Solved – Transform variables so residuals become normally distributed

multiple regressionqq-plotregressionresiduals

I'm doing a project which involves multiple regression, and I'm aware (as far as I understand) that the residuals should be normally distributed with a constant variance. From my study, the residuals look as follows

Residuals vs Fitted Values
QQplot

However, the second plot (the QQ-plot) indicates that the residuals are not normally distributed. I've tried to transform some of my continuous explanatory variables and also tried to fit variables with a spline function, both attempts without any success. I've read these posts which concern the subject

Post1, Post2, Post3, Post4, Post5 and finally, a post where the author seem to have the same problem as myself; Post6.

From these posts, I've reached these conclusions:

  • Rarely is it the case that you see a QQ plot that lines up along a straight line. Even if you have tried all kinds of transformations/fittings, a QQ-plot that doesn't fit with a straight line is not a substantial issue in practical terms. Thus, I should not be fixated on fixing the residuals.

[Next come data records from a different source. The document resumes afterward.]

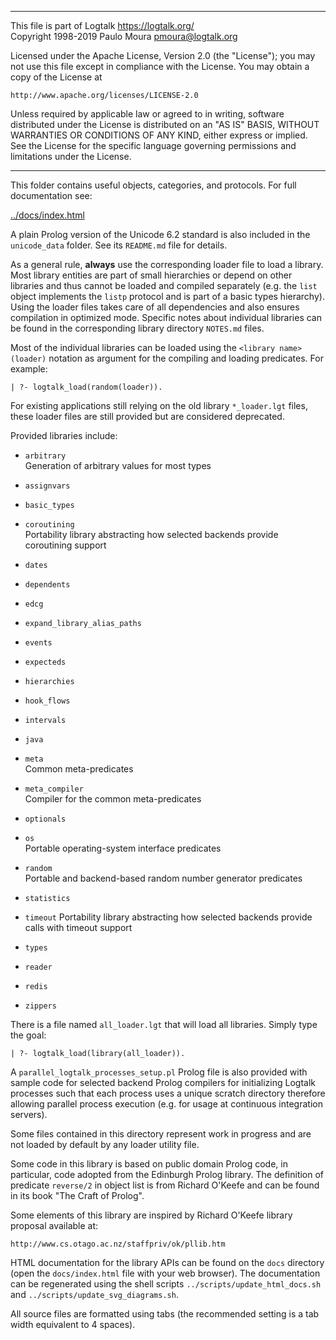 ________________________________________________________________________

This file is part of Logtalk <https://logtalk.org/>  
Copyright 1998-2019 Paulo Moura <pmoura@logtalk.org>

Licensed under the Apache License, Version 2.0 (the "License");
you may not use this file except in compliance with the License.
You may obtain a copy of the License at

    http://www.apache.org/licenses/LICENSE-2.0

Unless required by applicable law or agreed to in writing, software
distributed under the License is distributed on an "AS IS" BASIS,
WITHOUT WARRANTIES OR CONDITIONS OF ANY KIND, either express or implied.
See the License for the specific language governing permissions and
limitations under the License.
________________________________________________________________________


This folder contains useful objects, categories, and protocols. For full
documentation see:

[../docs/index.html](https://logtalk.org/docs/index.html)

A plain Prolog version of the Unicode 6.2 standard is also included in the
`unicode_data` folder. See its `README.md` file for details.

As a general rule, **always** use the corresponding loader file to load a
library. Most library entities are part of small hierarchies or depend on
other libraries and thus cannot be loaded and compiled separately (e.g. the
`list` object implements the `listp` protocol and is part of a basic types
hierarchy). Using the loader files takes care of all dependencies and also
ensures compilation in optimized mode. Specific notes about individual
libraries can be found in the corresponding library directory `NOTES.md`
files.

Most of the individual libraries can be loaded using the `<library name>(loader)`
notation as argument for the compiling and loading predicates. For example:

	| ?- logtalk_load(random(loader)).

For existing applications still relying on the old library `*_loader.lgt`
files, these loader files are still provided but are considered deprecated.

Provided libraries include:

* `arbitrary`  
	Generation of arbitrary values for most types

* `assignvars`  

* `basic_types`  
	

* `coroutining`  
	Portability library abstracting how selected backends provide
	coroutining support

* `dates`

* `dependents`

* `edcg`

* `expand_library_alias_paths`

* `events`

* `expecteds`  

* `hierarchies`

* `hook_flows`

* `intervals`

* `java`

* `meta`  
	Common meta-predicates 

* `meta_compiler`  
	Compiler for the common meta-predicates

* `optionals`

* `os`  
	Portable operating-system interface predicates

* `random`  
	Portable and backend-based random number generator predicates

* `statistics`

* `timeout`
	Portability library abstracting how selected backends provide
	calls with timeout support

* `types`

* `reader`

* `redis`

* `zippers`

There is a file named `all_loader.lgt` that will load all libraries. Simply
type the goal:

	| ?- logtalk_load(library(all_loader)).

A `parallel_logtalk_processes_setup.pl` Prolog file is also provided with
sample code for selected backend Prolog compilers for initializing Logtalk
processes such that each process uses a unique scratch directory therefore
allowing parallel process execution (e.g. for usage at continuous integration
servers).

Some files contained in this directory represent work in progress and are
not loaded by default by any loader utility file.

Some code in this library is based on public domain Prolog code, in particular,
code adopted from the Edinburgh Prolog library. The definition  of predicate
`reverse/2` in object list is from Richard O'Keefe and can be found in its book
"The Craft of Prolog".

Some elements of this library are inspired by Richard O'Keefe library proposal
available at:

	http://www.cs.otago.ac.nz/staffpriv/ok/pllib.htm

HTML documentation for the library APIs can be found on the `docs`
directory (open the `docs/index.html` file with your web browser).
The documentation can be regenerated using the shell scripts
`../scripts/update_html_docs.sh` and `../scripts/update_svg_diagrams.sh`.

All source files are formatted using tabs (the recommended setting is a tab
width equivalent to 4 spaces).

  • There are other methods, such as Box-Tidwell, which can help me. But using this method can often result in models which are hard to interpret.


Question By looking at my plots above, do you see any obvious transformation that can be used? Or is there any other way to make sure that the residuals fulfill the assumption of normally distributed residuals? Or should I just leave it and try to explain why the residuals aren't normal?

Best Answer

My advice would be to stop trying to force the data to fit your model and choose a model that fits your data.

For example: Quantile regression or various robust regression methods could be used.